Repo for this video: github.com/wjbmattingly/leettopic-test
@Kylbigel2 жыл бұрын
Thank you! Took about 30 mins on a 3080Ti and 64GB DDR5 for a 70K+ dataset of job postings. Very interesting results!
@python-programming2 жыл бұрын
So happy to hear that! We are tweaking some things for performance in 0.0.10, but 30 min for 70k is pretty quick. I have nearly identical specs except a 3080 not a 3080ti
@Kylbigel2 жыл бұрын
@@python-programming I have a large job posting dataset and can scrape anything on ind33d. Currently annotating the bulletpoints and classifying using a custom model via spaCy. Would love to collaborate if you are interested. For public research and career development/job seekers.
@mrtn58822 жыл бұрын
I'm very much feeling this and am really looking forward to playing around with LeetTopic! However, If I were you, I'd make another video that explains in layfolks' terms what they can achieve with LeetTopic -- ie. potential use cases how topic modelling can be used in real-life DH studies, generate additional insight, etc. -- and also link it in the description of the video. It might sound trivial, but in conversations with students, these questions keep popping up.
@python-programming2 жыл бұрын
Thanks! This is really helpful feedback. I will make that the video for next week
@python-programming2 жыл бұрын
Since recording this video LeetTopic has gone to 0.0.9. You can now control UMAP and HDBScan parameters as well as pass language models to the entire pipeline. You can check out these new updates on the GitHub repo: github.com/wjbmattingly/LeetTopic
@juancruzbayonas3320 Жыл бұрын
i got a problem that spacy_models isnt recognized, is out of use ? Error: LeetTopic() got an unexpected keyword argument 'spacy_model'
@MrT123592 жыл бұрын
I'm excited to give the library a go, it looks a lot more full featured with less coding effort than other approaches I've tried ☺️
@python-programming2 жыл бұрын
Thanks! That was precisely the idea behind it. Transformer-based topic modeling designed for humanists. Over the coming weeks, there will be many more features as well, including the ability to search within the Bokeh application.
@leandromachado71992 жыл бұрын
I tried to reduce the outliers by changing the min_samples parameter in HDBSCAN setting it with the same min_cluster_size values as suggested by Grootendorst. However, in my study the values of outliers remained the same.
@python-programming2 жыл бұрын
Can you tell me a little bit about your data? How many docs are you using? How many topics are created? What max_distance are you using?
@Htyagi19982 жыл бұрын
Can you please explain max distance if possible ?
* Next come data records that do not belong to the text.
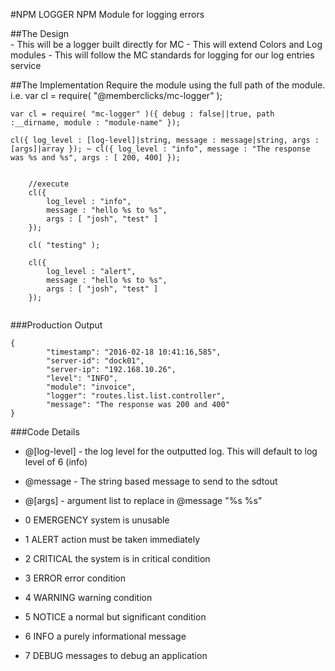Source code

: #NPM LOGGER
NPM Module for logging errors

##The Design	
	- This will be a logger built directly for MC
	- This will extend Colors and Log modules
	- This will follow the MC standards for logging for our log entries service
	
##The Implementation
Require the module using the full path of the module. i.e. var cl = require( "@memberclicks/mc-logger" );

`var cl = require( "mc-logger" )({ debug : false||true, path :__dirname, module : "module-name" });`

	
`cl({ log_level : [log-level]|string, message : message|string, args : [args]|array }); ~ cl({ log_level : "info", message : "The response was %s and %s", args : [ 200, 400] });`

```	

	//execute
	cl({
		log_level : "info", 
		message : "hello %s to %s",
		args : [ "josh", "test" ]
	});
	
	cl( "testing" );
	
	cl({
		log_level : "alert", 
		message : "hello %s to %s",
		args : [ "josh", "test" ]
	});
	
```

###Production Output

```
{ 
		"timestamp": "2016-02-18 10:41:16,585", 
		"server-id": "dock01", 
		"server-ip": "192.168.10.26", 
		"level": "INFO", 
		"module": "invoice", 
		"logger": "routes.list.list.controller", 
		"message": "The response was 200 and 400" 
}	
```	
	
###Code Details	
- @[log-level] - the log level for the outputted log. This will default to log level of 6 (info)	
- @message - The string based message to send to the sdtout
- @[args] - argument list to replace in @message "%s %s"
	
- 0 EMERGENCY system is unusable
- 1 ALERT action must be taken immediately
- 2 CRITICAL the system is in critical condition
- 3 ERROR error condition
- 4 WARNING warning condition
- 5 NOTICE a normal but significant condition
- 6 INFO a purely informational message
- 7 DEBUG messages to debug an application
@python-programming2 жыл бұрын
Absolutely. The max distance is the furthest distance an outlier can be from the nearest topic center. If an outlier is further than the max distance from any topics, it will remain an outlier; otherwise, it will be assigned to the nearest topic. Handling outliers by assigning them to the nearest topic was originally introduced in Top2Vec, but the max_distance feature gives users a bit more control over how this process works.
@Kylbigel2 жыл бұрын
@@python-programming so turn it up to, say .75, and you will have more unique topics and lower topic sizes?
@python-programming2 жыл бұрын
@@Kylbigel Sort of. If you turn it up, you will have more topics in each topic because there will be more outliers being able to be assigned to surrounding topics. It may not necessarily make them more unique, though.
@chrissonntag9 Жыл бұрын
The topics found out are just numbers - any way to relate these numbers to actual topics in english ?
@python-programming Жыл бұрын
Thanks for the comment! Great question. There are a lot of ways to do this. One way is to use a transformer model to generate a topic for you from the top keywords of the topic.
@TeaDrinkingHacker Жыл бұрын
Hi WJB, when running this in Google Colab, I'm getting "AttributeError: 'TfidfVectorizer' object has no attribute 'get_feature_names'. I've uninstalled and updated scikit-learn and restarted runtime, to no avail. Any ideas?